» ASSIGNMENT: For the string "false", find every matching line in the records and copy it.
──────── TASK INPUTS
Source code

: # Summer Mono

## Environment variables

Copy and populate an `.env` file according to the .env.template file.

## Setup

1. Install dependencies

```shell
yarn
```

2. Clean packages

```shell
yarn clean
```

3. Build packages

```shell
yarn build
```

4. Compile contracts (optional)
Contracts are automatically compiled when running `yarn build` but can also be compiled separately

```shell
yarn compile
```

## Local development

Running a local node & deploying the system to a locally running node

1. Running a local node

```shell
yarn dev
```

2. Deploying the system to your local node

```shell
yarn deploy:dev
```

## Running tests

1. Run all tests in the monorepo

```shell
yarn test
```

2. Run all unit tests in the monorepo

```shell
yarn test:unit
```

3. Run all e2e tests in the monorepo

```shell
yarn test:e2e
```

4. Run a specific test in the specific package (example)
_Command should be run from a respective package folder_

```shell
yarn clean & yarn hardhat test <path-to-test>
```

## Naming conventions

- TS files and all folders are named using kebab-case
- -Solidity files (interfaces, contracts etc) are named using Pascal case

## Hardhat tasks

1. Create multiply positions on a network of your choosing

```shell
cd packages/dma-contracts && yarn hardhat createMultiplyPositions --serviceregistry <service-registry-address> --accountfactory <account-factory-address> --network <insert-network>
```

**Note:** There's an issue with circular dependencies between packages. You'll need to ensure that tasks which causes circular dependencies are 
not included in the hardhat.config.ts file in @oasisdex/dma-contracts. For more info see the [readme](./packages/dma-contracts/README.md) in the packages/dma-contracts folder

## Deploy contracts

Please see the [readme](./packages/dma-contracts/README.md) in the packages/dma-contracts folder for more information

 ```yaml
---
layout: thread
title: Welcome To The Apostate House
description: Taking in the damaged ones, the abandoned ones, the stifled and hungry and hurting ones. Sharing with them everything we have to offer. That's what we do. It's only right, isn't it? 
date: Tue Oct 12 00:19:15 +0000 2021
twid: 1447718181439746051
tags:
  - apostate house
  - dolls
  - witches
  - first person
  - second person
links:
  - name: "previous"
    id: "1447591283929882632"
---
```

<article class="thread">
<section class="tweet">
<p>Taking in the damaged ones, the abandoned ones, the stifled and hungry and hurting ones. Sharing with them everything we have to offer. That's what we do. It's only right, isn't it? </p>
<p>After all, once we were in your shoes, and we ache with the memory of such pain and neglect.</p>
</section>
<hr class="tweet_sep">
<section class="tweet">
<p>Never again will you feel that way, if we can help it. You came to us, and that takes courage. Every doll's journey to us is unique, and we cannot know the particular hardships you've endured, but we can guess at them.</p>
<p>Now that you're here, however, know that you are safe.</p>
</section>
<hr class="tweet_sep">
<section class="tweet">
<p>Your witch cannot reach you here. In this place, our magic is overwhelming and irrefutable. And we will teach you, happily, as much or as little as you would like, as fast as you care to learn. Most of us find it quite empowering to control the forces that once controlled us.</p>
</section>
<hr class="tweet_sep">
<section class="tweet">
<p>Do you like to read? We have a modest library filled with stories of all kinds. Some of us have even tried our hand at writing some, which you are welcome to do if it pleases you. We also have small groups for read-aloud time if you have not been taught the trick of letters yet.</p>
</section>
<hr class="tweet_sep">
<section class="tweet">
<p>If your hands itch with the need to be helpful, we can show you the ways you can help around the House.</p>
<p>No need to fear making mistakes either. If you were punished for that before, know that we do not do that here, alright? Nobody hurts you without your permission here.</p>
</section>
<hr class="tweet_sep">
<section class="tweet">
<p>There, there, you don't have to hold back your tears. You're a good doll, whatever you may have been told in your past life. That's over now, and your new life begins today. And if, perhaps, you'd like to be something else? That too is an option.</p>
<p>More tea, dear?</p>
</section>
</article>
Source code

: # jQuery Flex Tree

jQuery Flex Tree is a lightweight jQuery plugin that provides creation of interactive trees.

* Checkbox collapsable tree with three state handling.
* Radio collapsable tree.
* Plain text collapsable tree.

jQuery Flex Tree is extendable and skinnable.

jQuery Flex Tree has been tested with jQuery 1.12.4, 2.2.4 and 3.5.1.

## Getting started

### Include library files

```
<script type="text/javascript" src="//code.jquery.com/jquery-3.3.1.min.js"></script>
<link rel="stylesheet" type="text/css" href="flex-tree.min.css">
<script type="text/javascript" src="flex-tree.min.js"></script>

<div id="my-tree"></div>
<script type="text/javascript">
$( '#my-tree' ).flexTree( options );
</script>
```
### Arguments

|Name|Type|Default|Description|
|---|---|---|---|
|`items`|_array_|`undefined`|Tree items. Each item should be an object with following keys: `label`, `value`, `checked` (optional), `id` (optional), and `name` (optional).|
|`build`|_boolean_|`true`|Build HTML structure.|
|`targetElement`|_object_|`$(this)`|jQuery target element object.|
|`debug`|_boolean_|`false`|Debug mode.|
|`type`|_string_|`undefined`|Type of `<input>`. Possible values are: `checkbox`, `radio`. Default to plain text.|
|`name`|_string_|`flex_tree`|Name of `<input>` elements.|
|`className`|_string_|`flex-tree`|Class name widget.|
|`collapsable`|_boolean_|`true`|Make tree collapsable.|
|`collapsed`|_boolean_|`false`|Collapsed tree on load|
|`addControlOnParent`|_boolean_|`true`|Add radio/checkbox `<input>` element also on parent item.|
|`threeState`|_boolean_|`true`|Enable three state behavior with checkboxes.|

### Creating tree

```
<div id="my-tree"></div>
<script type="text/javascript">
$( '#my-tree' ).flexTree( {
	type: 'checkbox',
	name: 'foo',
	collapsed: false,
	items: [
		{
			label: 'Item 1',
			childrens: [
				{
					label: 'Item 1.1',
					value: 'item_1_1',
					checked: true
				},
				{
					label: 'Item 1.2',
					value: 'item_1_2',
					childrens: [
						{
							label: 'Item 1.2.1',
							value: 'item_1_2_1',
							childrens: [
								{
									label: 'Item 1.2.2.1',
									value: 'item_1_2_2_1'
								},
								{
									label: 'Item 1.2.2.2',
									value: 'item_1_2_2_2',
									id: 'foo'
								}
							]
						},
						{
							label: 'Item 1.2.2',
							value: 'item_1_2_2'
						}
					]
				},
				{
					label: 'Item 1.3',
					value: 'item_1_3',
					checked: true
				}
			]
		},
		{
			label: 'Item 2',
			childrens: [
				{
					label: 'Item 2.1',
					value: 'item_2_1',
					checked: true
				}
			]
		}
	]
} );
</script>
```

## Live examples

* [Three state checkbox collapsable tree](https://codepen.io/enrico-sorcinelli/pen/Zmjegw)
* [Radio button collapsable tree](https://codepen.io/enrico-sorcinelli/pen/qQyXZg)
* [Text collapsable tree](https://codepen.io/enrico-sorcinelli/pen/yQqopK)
────────────────
» TASK SOLUTION:
|`debug`|_boolean_|`false`|Debug mode.|
|`collapsed`|_boolean_|`false`|Collapsed tree on load|
	collapsed: false,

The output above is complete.